About this exercise:
Write out the listing beneath this instruction in its entirety, exactly as it reads.
*-*-*
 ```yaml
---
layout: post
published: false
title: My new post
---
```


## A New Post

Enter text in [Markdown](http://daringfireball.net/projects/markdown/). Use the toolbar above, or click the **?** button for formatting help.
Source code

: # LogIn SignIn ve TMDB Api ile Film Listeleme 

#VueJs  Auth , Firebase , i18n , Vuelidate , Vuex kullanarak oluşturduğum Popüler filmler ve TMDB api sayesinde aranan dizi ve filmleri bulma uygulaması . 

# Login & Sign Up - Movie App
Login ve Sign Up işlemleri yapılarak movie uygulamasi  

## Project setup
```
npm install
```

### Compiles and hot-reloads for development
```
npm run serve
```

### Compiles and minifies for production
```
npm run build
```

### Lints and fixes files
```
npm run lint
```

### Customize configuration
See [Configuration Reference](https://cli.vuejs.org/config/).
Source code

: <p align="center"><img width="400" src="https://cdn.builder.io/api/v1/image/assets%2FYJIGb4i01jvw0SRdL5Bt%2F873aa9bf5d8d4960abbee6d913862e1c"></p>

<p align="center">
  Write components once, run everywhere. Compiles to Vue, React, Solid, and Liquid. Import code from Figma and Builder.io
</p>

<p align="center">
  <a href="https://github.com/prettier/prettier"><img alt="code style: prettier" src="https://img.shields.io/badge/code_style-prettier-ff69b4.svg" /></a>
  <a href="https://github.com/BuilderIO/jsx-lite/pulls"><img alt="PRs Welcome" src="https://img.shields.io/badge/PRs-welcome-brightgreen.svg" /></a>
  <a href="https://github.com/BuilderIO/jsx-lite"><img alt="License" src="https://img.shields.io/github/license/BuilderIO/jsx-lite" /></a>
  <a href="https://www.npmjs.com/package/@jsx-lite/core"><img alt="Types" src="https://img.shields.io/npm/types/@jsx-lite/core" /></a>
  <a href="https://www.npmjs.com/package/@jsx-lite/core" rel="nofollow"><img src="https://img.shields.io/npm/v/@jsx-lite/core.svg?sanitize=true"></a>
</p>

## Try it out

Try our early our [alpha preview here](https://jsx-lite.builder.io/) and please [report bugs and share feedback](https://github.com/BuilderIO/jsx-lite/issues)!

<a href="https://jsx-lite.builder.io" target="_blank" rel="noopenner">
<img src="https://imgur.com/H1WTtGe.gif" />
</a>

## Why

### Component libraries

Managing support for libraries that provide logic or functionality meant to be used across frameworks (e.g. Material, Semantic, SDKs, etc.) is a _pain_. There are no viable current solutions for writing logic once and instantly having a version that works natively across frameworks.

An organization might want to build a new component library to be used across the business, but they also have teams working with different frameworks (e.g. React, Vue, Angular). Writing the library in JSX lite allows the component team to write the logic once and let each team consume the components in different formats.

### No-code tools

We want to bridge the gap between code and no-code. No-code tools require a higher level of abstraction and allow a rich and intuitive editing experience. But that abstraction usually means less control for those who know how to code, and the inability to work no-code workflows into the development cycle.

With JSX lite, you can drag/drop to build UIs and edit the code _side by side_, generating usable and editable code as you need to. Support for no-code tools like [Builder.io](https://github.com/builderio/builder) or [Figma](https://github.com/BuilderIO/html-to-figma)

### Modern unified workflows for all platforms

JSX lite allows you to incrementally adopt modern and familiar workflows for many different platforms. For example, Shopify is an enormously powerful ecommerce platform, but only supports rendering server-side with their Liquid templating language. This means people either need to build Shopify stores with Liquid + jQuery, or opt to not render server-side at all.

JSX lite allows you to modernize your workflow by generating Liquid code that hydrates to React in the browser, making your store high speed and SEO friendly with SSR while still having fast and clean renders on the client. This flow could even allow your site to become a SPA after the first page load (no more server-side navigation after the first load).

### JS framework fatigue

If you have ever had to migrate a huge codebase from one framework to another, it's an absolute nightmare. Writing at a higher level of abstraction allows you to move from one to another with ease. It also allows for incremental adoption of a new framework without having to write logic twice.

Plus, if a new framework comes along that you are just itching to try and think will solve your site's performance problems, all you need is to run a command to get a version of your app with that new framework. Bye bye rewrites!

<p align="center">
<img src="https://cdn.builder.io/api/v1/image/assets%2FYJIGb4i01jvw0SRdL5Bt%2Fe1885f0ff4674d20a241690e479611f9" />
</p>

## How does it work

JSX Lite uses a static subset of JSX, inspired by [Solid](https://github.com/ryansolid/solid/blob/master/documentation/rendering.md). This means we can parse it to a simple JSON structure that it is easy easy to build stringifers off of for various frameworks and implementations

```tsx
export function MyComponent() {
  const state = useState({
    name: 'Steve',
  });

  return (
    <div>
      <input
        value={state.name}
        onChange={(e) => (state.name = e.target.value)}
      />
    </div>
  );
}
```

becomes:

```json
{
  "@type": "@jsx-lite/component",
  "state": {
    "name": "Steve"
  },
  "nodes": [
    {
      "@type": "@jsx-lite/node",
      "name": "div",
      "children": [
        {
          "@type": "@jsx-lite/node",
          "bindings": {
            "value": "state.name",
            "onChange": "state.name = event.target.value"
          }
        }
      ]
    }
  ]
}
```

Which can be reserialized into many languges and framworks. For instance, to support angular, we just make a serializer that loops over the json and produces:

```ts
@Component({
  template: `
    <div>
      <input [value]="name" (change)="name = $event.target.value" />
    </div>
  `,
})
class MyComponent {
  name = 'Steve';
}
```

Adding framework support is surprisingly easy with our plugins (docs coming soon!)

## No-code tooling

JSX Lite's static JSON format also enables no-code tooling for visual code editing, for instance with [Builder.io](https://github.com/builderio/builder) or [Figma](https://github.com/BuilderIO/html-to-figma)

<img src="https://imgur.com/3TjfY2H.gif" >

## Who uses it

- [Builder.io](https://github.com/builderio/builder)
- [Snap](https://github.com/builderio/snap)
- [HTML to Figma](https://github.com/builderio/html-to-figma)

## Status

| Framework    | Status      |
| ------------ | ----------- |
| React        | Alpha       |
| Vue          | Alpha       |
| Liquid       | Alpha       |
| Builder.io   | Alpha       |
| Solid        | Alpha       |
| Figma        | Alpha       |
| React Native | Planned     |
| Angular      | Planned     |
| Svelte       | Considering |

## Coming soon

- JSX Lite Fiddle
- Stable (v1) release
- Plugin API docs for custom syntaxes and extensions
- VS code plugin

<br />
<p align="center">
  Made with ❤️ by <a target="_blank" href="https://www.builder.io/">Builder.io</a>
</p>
*-*-*
Solution below:
 ```yaml
---
layout: post
published: false
title: My new post
---
```


## A New Post

Enter text in [Markdown](http://daringfireball.net/projects/markdown/). Use the toolbar above, or click the **?** button for formatting help.
Source code

: # LogIn SignIn ve TMDB Api ile Film Listeleme 

#VueJs  Auth , Firebase , i18n , Vuelidate , Vuex kullanarak oluşturduğum Popüler filmler ve TMDB api sayesinde aranan dizi ve filmleri bulma uygulaması . 

# Login & Sign Up - Movie App
Login ve Sign Up işlemleri yapılarak movie uygulamasi  

## Project setup
```
npm install
```

### Compiles and hot-reloads for development
```
npm run serve
```

### Compiles and minifies for production
```
npm run build
```

### Lints and fixes files
```
npm run lint
```

### Customize configuration
See [Configuration Reference](https://cli.vuejs.org/config/).
Source code

: <p align="center"><img width="400" src="https://cdn.builder.io/api/v1/image/assets%2FYJIGb4i01jvw0SRdL5Bt%2F873aa9bf5d8d4960abbee6d913862e1c"></p>

<p align="center">
  Write components once, run everywhere. Compiles to Vue, React, Solid, and Liquid. Import code from Figma and Builder.io
</p>

<p align="center">
  <a href="https://github.com/prettier/prettier"><img alt="code style: prettier" src="https://img.shields.io/badge/code_style-prettier-ff69b4.svg" /></a>
  <a href="https://github.com/BuilderIO/jsx-lite/pulls"><img alt="PRs Welcome" src="https://img.shields.io/badge/PRs-welcome-brightgreen.svg" /></a>
  <a href="https://github.com/BuilderIO/jsx-lite"><img alt="License" src="https://img.shields.io/github/license/BuilderIO/jsx-lite" /></a>
  <a href="https://www.npmjs.com/package/@jsx-lite/core"><img alt="Types" src="https://img.shields.io/npm/types/@jsx-lite/core" /></a>
  <a href="https://www.npmjs.com/package/@jsx-lite/core" rel="nofollow"><img src="https://img.shields.io/npm/v/@jsx-lite/core.svg?sanitize=true"></a>
</p>

## Try it out

Try our early our [alpha preview here](https://jsx-lite.builder.io/) and please [report bugs and share feedback](https://github.com/BuilderIO/jsx-lite/issues)!

<a href="https://jsx-lite.builder.io" target="_blank" rel="noopenner">
<img src="https://imgur.com/H1WTtGe.gif" />
</a>

## Why

### Component libraries

Managing support for libraries that provide logic or functionality meant to be used across frameworks (e.g. Material, Semantic, SDKs, etc.) is a _pain_. There are no viable current solutions for writing logic once and instantly having a version that works natively across frameworks.

An organization might want to build a new component library to be used across the business, but they also have teams working with different frameworks (e.g. React, Vue, Angular). Writing the library in JSX lite allows the component team to write the logic once and let each team consume the components in different formats.

### No-code tools

We want to bridge the gap between code and no-code. No-code tools require a higher level of abstraction and allow a rich and intuitive editing experience. But that abstraction usually means less control for those who know how to code, and the inability to work no-code workflows into the development cycle.

With JSX lite, you can drag/drop to build UIs and edit the code _side by side_, generating usable and editable code as you need to. Support for no-code tools like [Builder.io](https://github.com/builderio/builder) or [Figma](https://github.com/BuilderIO/html-to-figma)

### Modern unified workflows for all platforms

JSX lite allows you to incrementally adopt modern and familiar workflows for many different platforms. For example, Shopify is an enormously powerful ecommerce platform, but only supports rendering server-side with their Liquid templating language. This means people either need to build Shopify stores with Liquid + jQuery, or opt to not render server-side at all.

JSX lite allows you to modernize your workflow by generating Liquid code that hydrates to React in the browser, making your store high speed and SEO friendly with SSR while still having fast and clean renders on the client. This flow could even allow your site to become a SPA after the first page load (no more server-side navigation after the first load).

### JS framework fatigue

If you have ever had to migrate a huge codebase from one framework to another, it's an absolute nightmare. Writing at a higher level of abstraction allows you to move from one to another with ease. It also allows for incremental adoption of a new framework without having to write logic twice.

Plus, if a new framework comes along that you are just itching to try and think will solve your site's performance problems, all you need is to run a command to get a version of your app with that new framework. Bye bye rewrites!

<p align="center">
<img src="https://cdn.builder.io/api/v1/image/assets%2FYJIGb4i01jvw0SRdL5Bt%2Fe1885f0ff4674d20a241690e479611f9" />
</p>

## How does it work

JSX Lite uses a static subset of JSX, inspired by [Solid](https://github.com/ryansolid/solid/blob/master/documentation/rendering.md). This means we can parse it to a simple JSON structure that it is easy easy to build stringifers off of for various frameworks and implementations

```tsx
export function MyComponent() {
  const state = useState({
    name: 'Steve',
  });

  return (
    <div>
      <input
        value={state.name}
        onChange={(e) => (state.name = e.target.value)}
      />
    </div>
  );
}
```

becomes:

```json
{
  "@type": "@jsx-lite/component",
  "state": {
    "name": "Steve"
  },
  "nodes": [
    {
      "@type": "@jsx-lite/node",
      "name": "div",
      "children": [
        {
          "@type": "@jsx-lite/node",
          "bindings": {
            "value": "state.name",
            "onChange": "state.name = event.target.value"
          }
        }
      ]
    }
  ]
}
```

Which can be reserialized into many languges and framworks. For instance, to support angular, we just make a serializer that loops over the json and produces:

```ts
@Component({
  template: `
    <div>
      <input [value]="name" (change)="name = $event.target.value" />
    </div>
  `,
})
class MyComponent {
  name = 'Steve';
}
```

Adding framework support is surprisingly easy with our plugins (docs coming soon!)

## No-code tooling

JSX Lite's static JSON format also enables no-code tooling for visual code editing, for instance with [Builder.io](https://github.com/builderio/builder) or [Figma](https://github.com/BuilderIO/html-to-figma)

<img src="https://imgur.com/3TjfY2H.gif" >

## Who uses it

- [Builder.io](https://github.com/builderio/builder)
- [Snap](https://github.com/builderio/snap)
- [HTML to Figma](https://github.com/builderio/html-to-figma)

## Status

| Framework    | Status      |
| ------------ | ----------- |
| React        | Alpha       |
| Vue          | Alpha       |
| Liquid       | Alpha       |
| Builder.io   | Alpha       |
| Solid        | Alpha       |
| Figma        | Alpha       |
| React Native | Planned     |
| Angular      | Planned     |
| Svelte       | Considering |

## Coming soon

- JSX Lite Fiddle
- Stable (v1) release
- Plugin API docs for custom syntaxes and extensions
- VS code plugin

<br />
<p align="center">
  Made with ❤️ by <a target="_blank" href="https://www.builder.io/">Builder.io</a>
</p>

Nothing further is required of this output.